TASK GOAL.
When the line containing "[mapping-entity-func\_camera](func\_camera)" appears in the data below, begin copying there and stop only after the line containing "[Création de cartes](Français)".

TASK INPUT.
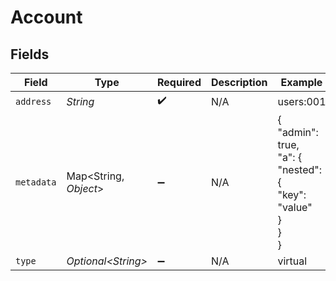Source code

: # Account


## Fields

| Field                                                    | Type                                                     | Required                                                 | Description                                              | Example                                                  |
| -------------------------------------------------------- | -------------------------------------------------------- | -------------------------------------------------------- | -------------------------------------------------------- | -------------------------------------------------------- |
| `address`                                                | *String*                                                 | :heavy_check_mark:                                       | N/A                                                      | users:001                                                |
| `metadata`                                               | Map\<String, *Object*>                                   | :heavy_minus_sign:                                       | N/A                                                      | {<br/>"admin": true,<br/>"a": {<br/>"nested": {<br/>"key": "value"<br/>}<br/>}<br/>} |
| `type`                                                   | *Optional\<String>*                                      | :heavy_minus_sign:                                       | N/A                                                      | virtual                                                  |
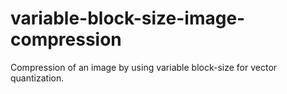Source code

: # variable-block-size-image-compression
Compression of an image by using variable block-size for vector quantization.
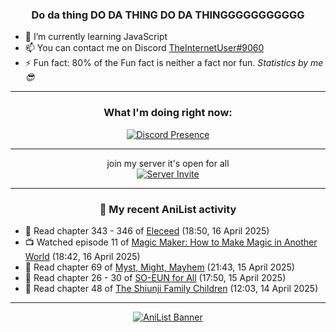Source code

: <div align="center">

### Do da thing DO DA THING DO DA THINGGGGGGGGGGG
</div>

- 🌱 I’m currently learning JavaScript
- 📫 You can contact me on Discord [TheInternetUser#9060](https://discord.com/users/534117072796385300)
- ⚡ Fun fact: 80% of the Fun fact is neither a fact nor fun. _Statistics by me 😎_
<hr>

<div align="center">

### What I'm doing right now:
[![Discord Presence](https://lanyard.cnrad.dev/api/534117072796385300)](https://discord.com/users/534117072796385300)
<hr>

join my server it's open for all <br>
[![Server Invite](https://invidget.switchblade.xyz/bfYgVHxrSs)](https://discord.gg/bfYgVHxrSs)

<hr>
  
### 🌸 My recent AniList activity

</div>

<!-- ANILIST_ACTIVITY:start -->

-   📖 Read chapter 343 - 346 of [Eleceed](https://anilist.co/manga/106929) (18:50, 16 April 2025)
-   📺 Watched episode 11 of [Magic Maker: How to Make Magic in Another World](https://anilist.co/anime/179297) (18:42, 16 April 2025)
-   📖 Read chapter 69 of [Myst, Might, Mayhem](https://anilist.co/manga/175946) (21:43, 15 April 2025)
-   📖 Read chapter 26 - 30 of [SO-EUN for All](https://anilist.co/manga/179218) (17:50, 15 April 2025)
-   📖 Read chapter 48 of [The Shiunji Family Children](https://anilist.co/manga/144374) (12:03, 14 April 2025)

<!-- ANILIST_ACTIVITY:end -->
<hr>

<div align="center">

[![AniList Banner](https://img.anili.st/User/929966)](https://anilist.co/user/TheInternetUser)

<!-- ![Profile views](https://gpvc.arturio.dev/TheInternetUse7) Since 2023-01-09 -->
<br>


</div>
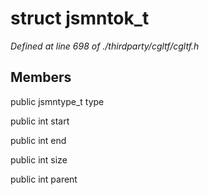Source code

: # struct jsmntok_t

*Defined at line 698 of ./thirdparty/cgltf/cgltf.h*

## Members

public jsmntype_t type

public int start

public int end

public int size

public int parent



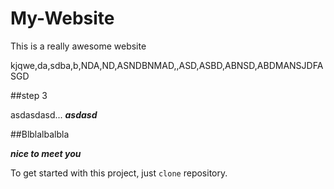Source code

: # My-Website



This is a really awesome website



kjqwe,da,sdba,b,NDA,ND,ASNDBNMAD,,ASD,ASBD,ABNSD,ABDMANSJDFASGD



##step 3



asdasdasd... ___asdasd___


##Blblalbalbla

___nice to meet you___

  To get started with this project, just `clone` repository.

...

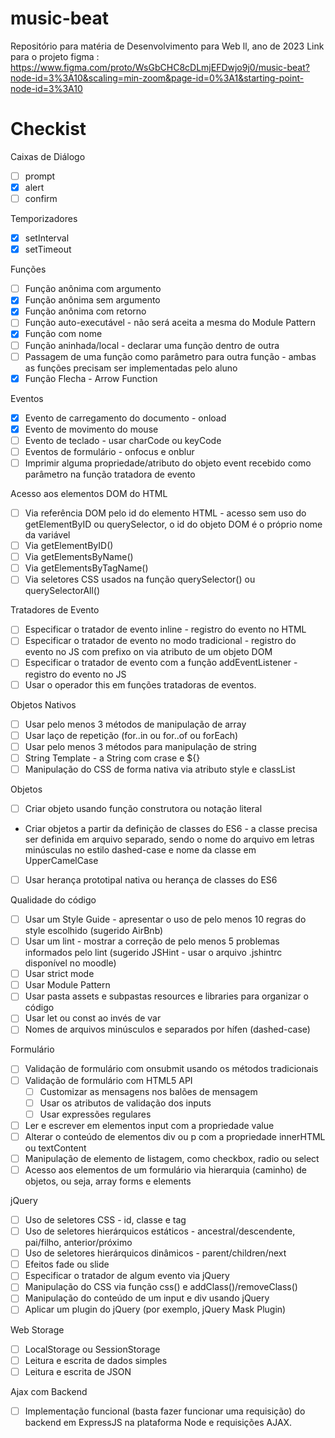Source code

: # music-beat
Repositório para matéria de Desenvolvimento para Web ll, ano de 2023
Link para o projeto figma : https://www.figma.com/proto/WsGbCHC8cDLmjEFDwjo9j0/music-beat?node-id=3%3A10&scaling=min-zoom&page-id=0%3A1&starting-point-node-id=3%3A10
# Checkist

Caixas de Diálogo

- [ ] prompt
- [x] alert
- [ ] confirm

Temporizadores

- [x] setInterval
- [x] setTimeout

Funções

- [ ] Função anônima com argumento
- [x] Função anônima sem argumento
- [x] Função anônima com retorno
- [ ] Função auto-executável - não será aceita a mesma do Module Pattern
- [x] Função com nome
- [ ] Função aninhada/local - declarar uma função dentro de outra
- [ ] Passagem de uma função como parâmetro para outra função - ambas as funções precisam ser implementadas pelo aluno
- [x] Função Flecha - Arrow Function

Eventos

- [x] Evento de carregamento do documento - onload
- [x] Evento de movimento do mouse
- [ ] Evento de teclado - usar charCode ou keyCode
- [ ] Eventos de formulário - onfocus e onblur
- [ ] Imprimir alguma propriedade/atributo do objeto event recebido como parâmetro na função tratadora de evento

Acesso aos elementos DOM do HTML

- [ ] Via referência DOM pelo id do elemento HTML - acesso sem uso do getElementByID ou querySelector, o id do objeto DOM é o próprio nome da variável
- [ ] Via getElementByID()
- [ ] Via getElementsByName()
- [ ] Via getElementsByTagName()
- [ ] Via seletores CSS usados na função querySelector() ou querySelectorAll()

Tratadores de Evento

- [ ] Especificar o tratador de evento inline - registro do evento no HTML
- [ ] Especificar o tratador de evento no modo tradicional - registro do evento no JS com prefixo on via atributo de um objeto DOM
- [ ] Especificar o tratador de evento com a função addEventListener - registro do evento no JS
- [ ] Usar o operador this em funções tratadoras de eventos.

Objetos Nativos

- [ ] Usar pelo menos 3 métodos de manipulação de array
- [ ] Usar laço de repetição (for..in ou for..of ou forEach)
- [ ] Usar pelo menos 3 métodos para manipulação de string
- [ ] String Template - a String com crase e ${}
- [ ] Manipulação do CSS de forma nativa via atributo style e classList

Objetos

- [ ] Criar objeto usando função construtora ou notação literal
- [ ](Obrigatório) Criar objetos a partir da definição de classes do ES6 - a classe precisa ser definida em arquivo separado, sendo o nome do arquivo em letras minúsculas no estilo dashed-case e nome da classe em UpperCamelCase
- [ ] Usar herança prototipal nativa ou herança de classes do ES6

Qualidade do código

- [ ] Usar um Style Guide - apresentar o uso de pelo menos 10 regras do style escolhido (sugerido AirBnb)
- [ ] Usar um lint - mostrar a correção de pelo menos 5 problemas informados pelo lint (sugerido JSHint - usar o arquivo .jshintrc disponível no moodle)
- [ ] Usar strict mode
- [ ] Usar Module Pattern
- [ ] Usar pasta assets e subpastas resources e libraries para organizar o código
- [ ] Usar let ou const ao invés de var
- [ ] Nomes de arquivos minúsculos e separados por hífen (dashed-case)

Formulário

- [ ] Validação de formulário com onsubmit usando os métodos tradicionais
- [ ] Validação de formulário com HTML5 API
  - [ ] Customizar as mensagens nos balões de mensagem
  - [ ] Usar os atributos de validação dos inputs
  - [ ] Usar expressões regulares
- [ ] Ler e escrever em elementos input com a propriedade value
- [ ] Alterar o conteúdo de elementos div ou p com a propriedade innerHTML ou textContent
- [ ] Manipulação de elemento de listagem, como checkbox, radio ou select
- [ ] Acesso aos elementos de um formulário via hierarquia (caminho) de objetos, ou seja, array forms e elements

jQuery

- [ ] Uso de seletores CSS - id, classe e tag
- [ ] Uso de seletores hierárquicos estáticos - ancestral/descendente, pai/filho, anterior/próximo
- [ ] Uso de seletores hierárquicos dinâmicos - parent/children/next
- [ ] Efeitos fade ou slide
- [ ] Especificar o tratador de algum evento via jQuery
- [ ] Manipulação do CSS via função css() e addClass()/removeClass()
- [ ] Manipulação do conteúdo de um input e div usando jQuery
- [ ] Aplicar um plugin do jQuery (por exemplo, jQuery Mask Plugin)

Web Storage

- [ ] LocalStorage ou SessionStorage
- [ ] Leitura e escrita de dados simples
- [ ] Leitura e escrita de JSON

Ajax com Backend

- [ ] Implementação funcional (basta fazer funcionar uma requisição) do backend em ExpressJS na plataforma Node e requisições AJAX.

...

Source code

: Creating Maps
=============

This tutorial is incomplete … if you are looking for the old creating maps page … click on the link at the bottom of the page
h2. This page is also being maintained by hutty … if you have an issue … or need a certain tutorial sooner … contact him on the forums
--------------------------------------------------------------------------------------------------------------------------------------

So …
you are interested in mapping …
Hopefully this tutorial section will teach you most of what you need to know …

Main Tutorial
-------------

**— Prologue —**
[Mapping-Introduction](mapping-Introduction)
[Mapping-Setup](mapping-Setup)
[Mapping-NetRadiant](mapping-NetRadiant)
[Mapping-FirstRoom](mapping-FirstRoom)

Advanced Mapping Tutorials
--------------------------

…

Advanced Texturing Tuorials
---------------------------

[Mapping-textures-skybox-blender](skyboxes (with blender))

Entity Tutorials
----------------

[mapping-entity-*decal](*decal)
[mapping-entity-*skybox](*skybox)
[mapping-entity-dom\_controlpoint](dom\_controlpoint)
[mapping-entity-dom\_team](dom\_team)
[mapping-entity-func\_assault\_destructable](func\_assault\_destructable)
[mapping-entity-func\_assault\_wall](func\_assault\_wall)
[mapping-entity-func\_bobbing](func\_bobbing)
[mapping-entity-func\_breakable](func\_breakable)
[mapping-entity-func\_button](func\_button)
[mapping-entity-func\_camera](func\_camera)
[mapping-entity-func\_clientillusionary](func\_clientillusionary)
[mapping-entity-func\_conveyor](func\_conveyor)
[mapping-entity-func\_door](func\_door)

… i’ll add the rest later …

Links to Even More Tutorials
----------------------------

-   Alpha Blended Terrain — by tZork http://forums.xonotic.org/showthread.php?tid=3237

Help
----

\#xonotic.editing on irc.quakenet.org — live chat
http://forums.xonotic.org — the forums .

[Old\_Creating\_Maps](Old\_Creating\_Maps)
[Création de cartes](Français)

EXPECTED OUTPUT.
[mapping-entity-func\_camera](func\_camera)
[mapping-entity-func\_clientillusionary](func\_clientillusionary)
[mapping-entity-func\_conveyor](func\_conveyor)
[mapping-entity-func\_door](func\_door)

… i’ll add the rest later …

Links to Even More Tutorials
----------------------------

-   Alpha Blended Terrain — by tZork http://forums.xonotic.org/showthread.php?tid=3237

Help
----

\#xonotic.editing on irc.quakenet.org — live chat
http://forums.xonotic.org — the forums .

[Old\_Creating\_Maps](Old\_Creating\_Maps)
[Création de cartes](Français)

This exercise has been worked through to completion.